» **TASK TO COMPLETE**:
Set the records down again, exactly, without their images.

*** Opening DATA FOR THE TASK ***

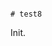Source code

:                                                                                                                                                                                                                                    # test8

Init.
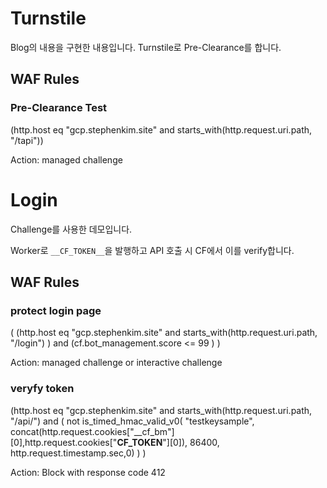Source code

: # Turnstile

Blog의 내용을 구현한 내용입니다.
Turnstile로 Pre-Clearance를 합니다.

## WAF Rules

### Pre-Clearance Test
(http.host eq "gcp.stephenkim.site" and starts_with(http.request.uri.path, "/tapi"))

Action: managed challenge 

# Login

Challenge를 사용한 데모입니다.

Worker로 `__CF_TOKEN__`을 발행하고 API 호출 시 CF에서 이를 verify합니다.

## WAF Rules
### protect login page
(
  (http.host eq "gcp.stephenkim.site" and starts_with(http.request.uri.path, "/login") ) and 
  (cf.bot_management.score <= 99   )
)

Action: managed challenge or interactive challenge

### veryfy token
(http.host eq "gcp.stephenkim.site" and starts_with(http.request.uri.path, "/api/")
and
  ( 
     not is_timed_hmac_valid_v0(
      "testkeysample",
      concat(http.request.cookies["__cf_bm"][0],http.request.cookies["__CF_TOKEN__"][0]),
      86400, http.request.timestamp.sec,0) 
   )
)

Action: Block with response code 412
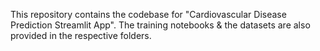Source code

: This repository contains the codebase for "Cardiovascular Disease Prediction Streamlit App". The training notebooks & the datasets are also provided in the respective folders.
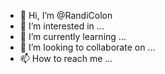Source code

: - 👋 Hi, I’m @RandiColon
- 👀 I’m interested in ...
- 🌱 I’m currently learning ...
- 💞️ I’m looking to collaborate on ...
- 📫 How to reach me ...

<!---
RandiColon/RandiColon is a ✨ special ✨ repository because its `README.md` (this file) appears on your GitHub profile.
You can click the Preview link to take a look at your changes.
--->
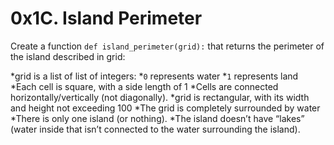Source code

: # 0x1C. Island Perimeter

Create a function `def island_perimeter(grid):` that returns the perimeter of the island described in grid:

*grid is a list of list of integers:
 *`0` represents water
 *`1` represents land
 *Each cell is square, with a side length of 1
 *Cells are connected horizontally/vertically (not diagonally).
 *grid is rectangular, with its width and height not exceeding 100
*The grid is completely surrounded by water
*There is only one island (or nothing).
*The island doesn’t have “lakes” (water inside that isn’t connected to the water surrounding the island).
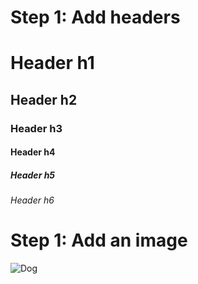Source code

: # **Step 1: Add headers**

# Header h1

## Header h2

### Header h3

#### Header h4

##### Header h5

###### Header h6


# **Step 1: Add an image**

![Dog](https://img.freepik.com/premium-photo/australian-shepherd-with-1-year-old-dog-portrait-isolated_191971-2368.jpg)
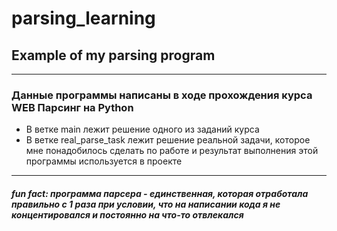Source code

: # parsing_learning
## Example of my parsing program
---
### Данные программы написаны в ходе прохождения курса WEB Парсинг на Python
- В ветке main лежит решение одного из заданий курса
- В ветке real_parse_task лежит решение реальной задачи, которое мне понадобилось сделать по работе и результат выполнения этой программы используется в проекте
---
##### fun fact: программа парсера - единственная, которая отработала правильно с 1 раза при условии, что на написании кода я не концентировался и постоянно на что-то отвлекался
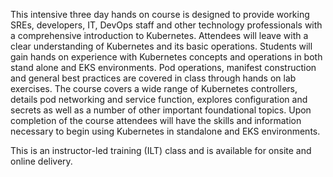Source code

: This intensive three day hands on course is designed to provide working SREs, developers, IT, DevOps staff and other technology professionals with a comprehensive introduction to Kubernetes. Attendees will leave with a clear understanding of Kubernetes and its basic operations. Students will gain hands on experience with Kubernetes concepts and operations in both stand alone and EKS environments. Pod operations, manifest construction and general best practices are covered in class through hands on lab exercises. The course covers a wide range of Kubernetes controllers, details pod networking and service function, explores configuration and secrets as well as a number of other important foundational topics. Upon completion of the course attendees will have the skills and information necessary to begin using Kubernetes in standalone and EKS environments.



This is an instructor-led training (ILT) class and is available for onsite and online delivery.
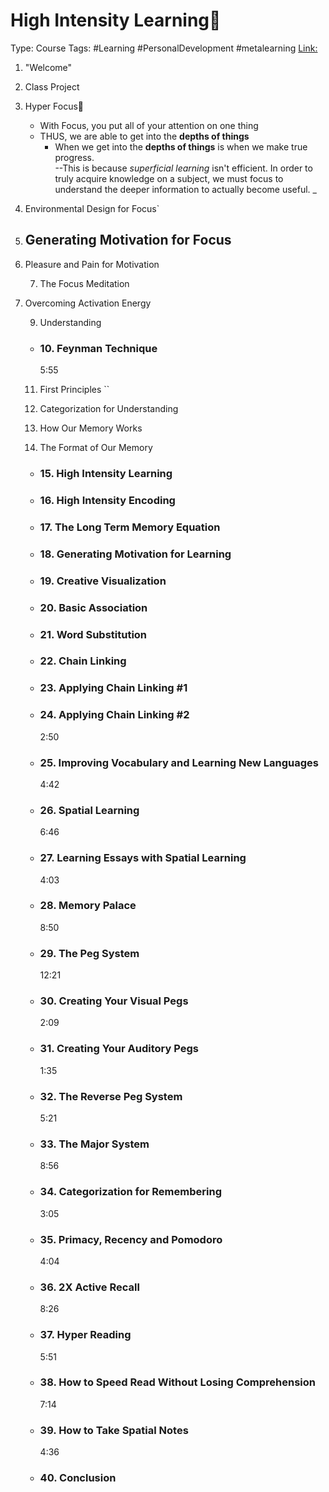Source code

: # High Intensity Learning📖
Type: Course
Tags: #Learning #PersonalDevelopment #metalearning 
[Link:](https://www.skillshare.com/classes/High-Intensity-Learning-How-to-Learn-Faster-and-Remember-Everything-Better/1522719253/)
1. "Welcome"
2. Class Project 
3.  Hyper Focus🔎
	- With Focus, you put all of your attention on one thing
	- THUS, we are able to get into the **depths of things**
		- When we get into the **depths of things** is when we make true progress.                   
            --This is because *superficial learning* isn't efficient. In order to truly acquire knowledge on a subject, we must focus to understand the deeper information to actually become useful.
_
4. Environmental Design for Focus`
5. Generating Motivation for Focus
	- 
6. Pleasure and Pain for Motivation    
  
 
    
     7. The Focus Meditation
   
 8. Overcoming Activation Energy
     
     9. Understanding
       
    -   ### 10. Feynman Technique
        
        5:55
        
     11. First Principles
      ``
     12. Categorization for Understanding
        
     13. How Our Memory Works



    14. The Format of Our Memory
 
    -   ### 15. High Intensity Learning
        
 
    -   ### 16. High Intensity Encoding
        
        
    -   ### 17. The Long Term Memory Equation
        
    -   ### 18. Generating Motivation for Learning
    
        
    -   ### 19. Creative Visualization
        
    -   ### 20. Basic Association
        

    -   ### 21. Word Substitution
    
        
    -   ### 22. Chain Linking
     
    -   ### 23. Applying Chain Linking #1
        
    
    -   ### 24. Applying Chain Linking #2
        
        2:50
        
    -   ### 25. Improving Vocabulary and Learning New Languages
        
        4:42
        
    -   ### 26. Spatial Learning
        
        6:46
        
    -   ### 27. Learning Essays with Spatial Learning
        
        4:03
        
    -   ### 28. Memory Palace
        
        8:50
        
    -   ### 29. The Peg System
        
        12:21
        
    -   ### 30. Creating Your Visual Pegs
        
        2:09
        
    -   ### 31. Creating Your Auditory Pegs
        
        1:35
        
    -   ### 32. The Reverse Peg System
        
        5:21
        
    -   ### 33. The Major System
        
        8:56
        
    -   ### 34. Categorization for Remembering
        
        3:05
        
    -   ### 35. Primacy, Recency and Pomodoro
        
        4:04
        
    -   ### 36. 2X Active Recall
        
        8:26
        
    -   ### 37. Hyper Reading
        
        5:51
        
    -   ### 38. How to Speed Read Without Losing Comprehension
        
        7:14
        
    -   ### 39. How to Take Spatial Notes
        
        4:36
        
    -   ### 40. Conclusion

*** Closing DATA FOR THE TASK ***

» **RESULT OF THIS EXERCISE**:
Source code

:                                                                                                                                                                                                                                    # test8

Init.
Source code

: # Turnstile

Blog의 내용을 구현한 내용입니다.
Turnstile로 Pre-Clearance를 합니다.

## WAF Rules

### Pre-Clearance Test
(http.host eq "gcp.stephenkim.site" and starts_with(http.request.uri.path, "/tapi"))

Action: managed challenge 

# Login

Challenge를 사용한 데모입니다.

Worker로 `__CF_TOKEN__`을 발행하고 API 호출 시 CF에서 이를 verify합니다.

## WAF Rules
### protect login page
(
  (http.host eq "gcp.stephenkim.site" and starts_with(http.request.uri.path, "/login") ) and 
  (cf.bot_management.score <= 99   )
)

Action: managed challenge or interactive challenge

### veryfy token
(http.host eq "gcp.stephenkim.site" and starts_with(http.request.uri.path, "/api/")
and
  ( 
     not is_timed_hmac_valid_v0(
      "testkeysample",
      concat(http.request.cookies["__cf_bm"][0],http.request.cookies["__CF_TOKEN__"][0]),
      86400, http.request.timestamp.sec,0) 
   )
)

Action: Block with response code 412
Source code

: This repository contains the codebase for "Cardiovascular Disease Prediction Streamlit App". The training notebooks & the datasets are also provided in the respective folders.
Source code

: - 👋 Hi, I’m @RandiColon
- 👀 I’m interested in ...
- 🌱 I’m currently learning ...
- 💞️ I’m looking to collaborate on ...
- 📫 How to reach me ...

<!---
RandiColon/RandiColon is a ✨ special ✨ repository because its `README.md` (this file) appears on your GitHub profile.
You can click the Preview link to take a look at your changes.
--->
Source code

: # 0x1C. Island Perimeter

Create a function `def island_perimeter(grid):` that returns the perimeter of the island described in grid:

*grid is a list of list of integers:
 *`0` represents water
 *`1` represents land
 *Each cell is square, with a side length of 1
 *Cells are connected horizontally/vertically (not diagonally).
 *grid is rectangular, with its width and height not exceeding 100
*The grid is completely surrounded by water
*There is only one island (or nothing).
*The island doesn’t have “lakes” (water inside that isn’t connected to the water surrounding the island).
Source code

: # **Step 1: Add headers**

# Header h1

## Header h2

### Header h3

#### Header h4

##### Header h5

###### Header h6


# **Step 1: Add an image**

![Dog](https://img.freepik.com/premium-photo/australian-shepherd-with-1-year-old-dog-portrait-isolated_191971-2368.jpg)
Source code

: # parsing_learning
## Example of my parsing program
---
### Данные программы написаны в ходе прохождения курса WEB Парсинг на Python
- В ветке main лежит решение одного из заданий курса
- В ветке real_parse_task лежит решение реальной задачи, которое мне понадобилось сделать по работе и результат выполнения этой программы используется в проекте
---
##### fun fact: программа парсера - единственная, которая отработала правильно с 1 раза при условии, что на написании кода я не концентировался и постоянно на что-то отвлекался
Source code

: This intensive three day hands on course is designed to provide working SREs, developers, IT, DevOps staff and other technology professionals with a comprehensive introduction to Kubernetes. Attendees will leave with a clear understanding of Kubernetes and its basic operations. Students will gain hands on experience with Kubernetes concepts and operations in both stand alone and EKS environments. Pod operations, manifest construction and general best practices are covered in class through hands on lab exercises. The course covers a wide range of Kubernetes controllers, details pod networking and service function, explores configuration and secrets as well as a number of other important foundational topics. Upon completion of the course attendees will have the skills and information necessary to begin using Kubernetes in standalone and EKS environments.



This is an instructor-led training (ILT) class and is available for onsite and online delivery.
Source code

: # High Intensity Learning📖
Type: Course
Tags: #Learning #PersonalDevelopment #metalearning 
[Link:](https://www.skillshare.com/classes/High-Intensity-Learning-How-to-Learn-Faster-and-Remember-Everything-Better/1522719253/)
1. "Welcome"
2. Class Project 
3.  Hyper Focus🔎
	- With Focus, you put all of your attention on one thing
	- THUS, we are able to get into the **depths of things**
		- When we get into the **depths of things** is when we make true progress.                   
            --This is because *superficial learning* isn't efficient. In order to truly acquire knowledge on a subject, we must focus to understand the deeper information to actually become useful.
_
4. Environmental Design for Focus`
5. Generating Motivation for Focus
	- 
6. Pleasure and Pain for Motivation    
  
 
    
     7. The Focus Meditation
   
 8. Overcoming Activation Energy
     
     9. Understanding
       
    -   ### 10. Feynman Technique
        
        5:55
        
     11. First Principles
      ``
     12. Categorization for Understanding
        
     13. How Our Memory Works



    14. The Format of Our Memory
 
    -   ### 15. High Intensity Learning
        
 
    -   ### 16. High Intensity Encoding
        
        
    -   ### 17. The Long Term Memory Equation
        
    -   ### 18. Generating Motivation for Learning
    
        
    -   ### 19. Creative Visualization
        
    -   ### 20. Basic Association
        

    -   ### 21. Word Substitution
    
        
    -   ### 22. Chain Linking
     
    -   ### 23. Applying Chain Linking #1
        
    
    -   ### 24. Applying Chain Linking #2
        
        2:50
        
    -   ### 25. Improving Vocabulary and Learning New Languages
        
        4:42
        
    -   ### 26. Spatial Learning
        
        6:46
        
    -   ### 27. Learning Essays with Spatial Learning
        
        4:03
        
    -   ### 28. Memory Palace
        
        8:50
        
    -   ### 29. The Peg System
        
        12:21
        
    -   ### 30. Creating Your Visual Pegs
        
        2:09
        
    -   ### 31. Creating Your Auditory Pegs
        
        1:35
        
    -   ### 32. The Reverse Peg System
        
        5:21
        
    -   ### 33. The Major System
        
        8:56
        
    -   ### 34. Categorization for Remembering
        
        3:05
        
    -   ### 35. Primacy, Recency and Pomodoro
        
        4:04
        
    -   ### 36. 2X Active Recall
        
        8:26
        
    -   ### 37. Hyper Reading
        
        5:51
        
    -   ### 38. How to Speed Read Without Losing Comprehension
        
        7:14
        
    -   ### 39. How to Take Spatial Notes
        
        4:36
        
    -   ### 40. Conclusion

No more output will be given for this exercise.